• Brief
Copy out every line of the records where the string "that" occurs.

• Available data
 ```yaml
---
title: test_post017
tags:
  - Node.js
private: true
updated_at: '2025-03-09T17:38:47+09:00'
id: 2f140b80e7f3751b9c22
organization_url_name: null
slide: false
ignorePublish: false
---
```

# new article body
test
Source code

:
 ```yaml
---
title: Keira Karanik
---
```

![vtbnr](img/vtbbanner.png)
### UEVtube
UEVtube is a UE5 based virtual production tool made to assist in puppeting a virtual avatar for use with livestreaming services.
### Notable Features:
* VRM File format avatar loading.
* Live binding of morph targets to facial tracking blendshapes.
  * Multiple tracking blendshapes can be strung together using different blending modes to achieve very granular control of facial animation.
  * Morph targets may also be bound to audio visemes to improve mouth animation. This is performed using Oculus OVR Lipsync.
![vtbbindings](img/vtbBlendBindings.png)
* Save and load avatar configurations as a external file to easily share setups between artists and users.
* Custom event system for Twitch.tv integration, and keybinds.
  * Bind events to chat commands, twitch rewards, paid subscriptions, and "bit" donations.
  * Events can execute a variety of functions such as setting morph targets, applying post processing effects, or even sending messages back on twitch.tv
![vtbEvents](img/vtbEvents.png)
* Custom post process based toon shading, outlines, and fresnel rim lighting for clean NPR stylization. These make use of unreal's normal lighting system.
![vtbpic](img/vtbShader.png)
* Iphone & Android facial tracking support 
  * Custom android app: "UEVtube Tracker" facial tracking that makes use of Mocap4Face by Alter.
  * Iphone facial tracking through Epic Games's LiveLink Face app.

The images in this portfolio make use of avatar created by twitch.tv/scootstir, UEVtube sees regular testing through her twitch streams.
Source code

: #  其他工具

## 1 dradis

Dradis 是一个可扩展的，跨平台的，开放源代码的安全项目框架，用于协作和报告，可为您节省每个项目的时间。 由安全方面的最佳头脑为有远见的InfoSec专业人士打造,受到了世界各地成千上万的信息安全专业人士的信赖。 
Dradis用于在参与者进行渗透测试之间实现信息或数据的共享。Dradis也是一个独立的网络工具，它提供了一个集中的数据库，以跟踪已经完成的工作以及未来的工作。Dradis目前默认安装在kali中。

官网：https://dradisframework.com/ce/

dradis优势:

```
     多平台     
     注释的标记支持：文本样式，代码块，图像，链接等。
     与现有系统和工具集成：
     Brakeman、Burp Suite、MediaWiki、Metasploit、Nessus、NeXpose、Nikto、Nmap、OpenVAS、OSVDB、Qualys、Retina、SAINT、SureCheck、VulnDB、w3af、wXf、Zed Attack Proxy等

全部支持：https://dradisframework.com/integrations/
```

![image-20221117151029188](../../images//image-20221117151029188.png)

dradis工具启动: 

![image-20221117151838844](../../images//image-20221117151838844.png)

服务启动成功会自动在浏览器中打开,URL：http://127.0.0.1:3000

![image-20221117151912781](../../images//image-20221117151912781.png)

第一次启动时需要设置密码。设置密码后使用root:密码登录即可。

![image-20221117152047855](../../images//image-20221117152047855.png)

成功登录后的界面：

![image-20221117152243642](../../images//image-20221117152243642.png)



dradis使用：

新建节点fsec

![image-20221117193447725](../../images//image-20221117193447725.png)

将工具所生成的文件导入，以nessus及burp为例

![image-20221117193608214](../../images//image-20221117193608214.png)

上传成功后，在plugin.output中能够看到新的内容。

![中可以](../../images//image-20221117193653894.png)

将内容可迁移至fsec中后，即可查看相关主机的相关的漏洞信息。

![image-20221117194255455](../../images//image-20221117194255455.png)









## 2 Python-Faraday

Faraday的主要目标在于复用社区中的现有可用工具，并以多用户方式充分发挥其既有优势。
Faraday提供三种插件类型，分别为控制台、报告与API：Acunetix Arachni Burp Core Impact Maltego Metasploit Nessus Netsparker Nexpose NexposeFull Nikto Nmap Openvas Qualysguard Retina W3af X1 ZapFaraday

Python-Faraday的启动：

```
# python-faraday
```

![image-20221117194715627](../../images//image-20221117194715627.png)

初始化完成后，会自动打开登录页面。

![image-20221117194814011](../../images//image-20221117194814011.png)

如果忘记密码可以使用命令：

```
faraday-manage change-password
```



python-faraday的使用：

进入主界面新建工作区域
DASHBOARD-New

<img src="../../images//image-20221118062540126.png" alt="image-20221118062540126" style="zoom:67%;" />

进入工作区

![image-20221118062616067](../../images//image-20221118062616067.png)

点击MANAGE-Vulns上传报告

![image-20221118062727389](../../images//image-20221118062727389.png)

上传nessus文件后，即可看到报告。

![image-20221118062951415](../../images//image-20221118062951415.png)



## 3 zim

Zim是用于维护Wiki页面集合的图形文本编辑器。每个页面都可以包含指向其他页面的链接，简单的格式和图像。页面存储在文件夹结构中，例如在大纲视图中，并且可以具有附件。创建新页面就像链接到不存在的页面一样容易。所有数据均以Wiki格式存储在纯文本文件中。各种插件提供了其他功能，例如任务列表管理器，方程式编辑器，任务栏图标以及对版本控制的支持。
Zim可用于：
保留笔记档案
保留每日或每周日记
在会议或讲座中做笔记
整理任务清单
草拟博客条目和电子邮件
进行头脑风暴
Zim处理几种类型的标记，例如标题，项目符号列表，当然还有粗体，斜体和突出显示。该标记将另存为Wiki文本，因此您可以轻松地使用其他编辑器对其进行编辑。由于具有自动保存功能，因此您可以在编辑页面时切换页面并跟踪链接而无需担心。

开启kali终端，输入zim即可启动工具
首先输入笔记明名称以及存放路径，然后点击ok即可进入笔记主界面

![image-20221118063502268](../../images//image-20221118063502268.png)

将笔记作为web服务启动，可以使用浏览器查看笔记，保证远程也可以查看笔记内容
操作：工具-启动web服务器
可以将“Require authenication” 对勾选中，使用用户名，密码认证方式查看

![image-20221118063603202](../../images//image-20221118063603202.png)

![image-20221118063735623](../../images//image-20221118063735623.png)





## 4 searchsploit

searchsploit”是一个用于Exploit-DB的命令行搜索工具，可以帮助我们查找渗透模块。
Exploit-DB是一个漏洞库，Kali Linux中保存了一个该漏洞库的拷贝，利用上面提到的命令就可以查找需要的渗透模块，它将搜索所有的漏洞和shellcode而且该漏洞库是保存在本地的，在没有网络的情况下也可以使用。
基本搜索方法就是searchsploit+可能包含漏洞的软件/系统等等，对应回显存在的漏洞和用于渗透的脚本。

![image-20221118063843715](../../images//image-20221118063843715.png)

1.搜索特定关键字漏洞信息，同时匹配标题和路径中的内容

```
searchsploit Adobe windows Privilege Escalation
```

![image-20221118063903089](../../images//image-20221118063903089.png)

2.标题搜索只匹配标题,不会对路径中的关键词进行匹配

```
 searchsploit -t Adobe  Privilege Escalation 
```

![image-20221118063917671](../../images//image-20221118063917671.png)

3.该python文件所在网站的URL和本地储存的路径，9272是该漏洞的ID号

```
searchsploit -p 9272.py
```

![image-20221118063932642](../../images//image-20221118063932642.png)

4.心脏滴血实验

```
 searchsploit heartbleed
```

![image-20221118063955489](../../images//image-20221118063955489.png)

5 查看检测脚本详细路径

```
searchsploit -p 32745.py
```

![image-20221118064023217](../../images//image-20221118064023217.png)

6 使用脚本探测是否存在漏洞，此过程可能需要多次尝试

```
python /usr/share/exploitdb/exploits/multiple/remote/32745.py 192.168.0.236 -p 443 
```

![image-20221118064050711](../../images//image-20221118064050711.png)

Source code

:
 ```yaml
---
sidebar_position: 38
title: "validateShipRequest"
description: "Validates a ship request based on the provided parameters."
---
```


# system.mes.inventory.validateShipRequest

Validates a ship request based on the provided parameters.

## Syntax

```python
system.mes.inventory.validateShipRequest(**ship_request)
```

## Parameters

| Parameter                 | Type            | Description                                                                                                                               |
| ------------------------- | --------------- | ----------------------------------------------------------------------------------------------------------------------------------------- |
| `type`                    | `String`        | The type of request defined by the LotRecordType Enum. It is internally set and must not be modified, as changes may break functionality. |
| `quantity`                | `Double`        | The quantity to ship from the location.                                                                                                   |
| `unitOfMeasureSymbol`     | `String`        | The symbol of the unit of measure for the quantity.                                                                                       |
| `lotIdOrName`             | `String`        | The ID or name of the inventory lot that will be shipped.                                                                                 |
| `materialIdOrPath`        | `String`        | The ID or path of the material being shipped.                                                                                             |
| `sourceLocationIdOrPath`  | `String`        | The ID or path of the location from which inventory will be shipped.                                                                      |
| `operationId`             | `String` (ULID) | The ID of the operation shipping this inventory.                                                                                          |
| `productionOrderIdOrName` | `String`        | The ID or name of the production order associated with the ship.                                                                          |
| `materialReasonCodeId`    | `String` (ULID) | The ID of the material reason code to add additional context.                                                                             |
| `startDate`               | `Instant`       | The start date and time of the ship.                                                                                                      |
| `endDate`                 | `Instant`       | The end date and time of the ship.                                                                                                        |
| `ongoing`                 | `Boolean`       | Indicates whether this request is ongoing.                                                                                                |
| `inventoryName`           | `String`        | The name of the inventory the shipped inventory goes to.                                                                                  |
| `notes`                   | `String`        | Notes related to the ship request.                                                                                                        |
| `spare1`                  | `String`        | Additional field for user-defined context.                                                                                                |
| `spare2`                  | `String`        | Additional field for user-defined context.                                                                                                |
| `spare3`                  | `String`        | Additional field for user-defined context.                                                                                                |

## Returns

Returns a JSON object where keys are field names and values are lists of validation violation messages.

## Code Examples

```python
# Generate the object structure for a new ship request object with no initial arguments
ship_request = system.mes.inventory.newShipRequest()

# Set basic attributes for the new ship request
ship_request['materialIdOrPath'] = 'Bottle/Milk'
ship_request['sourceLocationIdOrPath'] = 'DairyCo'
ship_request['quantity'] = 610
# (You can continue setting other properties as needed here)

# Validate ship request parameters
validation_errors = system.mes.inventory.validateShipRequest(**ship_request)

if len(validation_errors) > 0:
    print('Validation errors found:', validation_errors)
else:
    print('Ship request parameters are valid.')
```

• Result of the task
  * Custom android app: "UEVtube Tracker" facial tracking that makes use of Mocap4Face by Alter.
| `lotIdOrName`             | `String`        | The ID or name of the inventory lot that will be shipped.                                                                                 |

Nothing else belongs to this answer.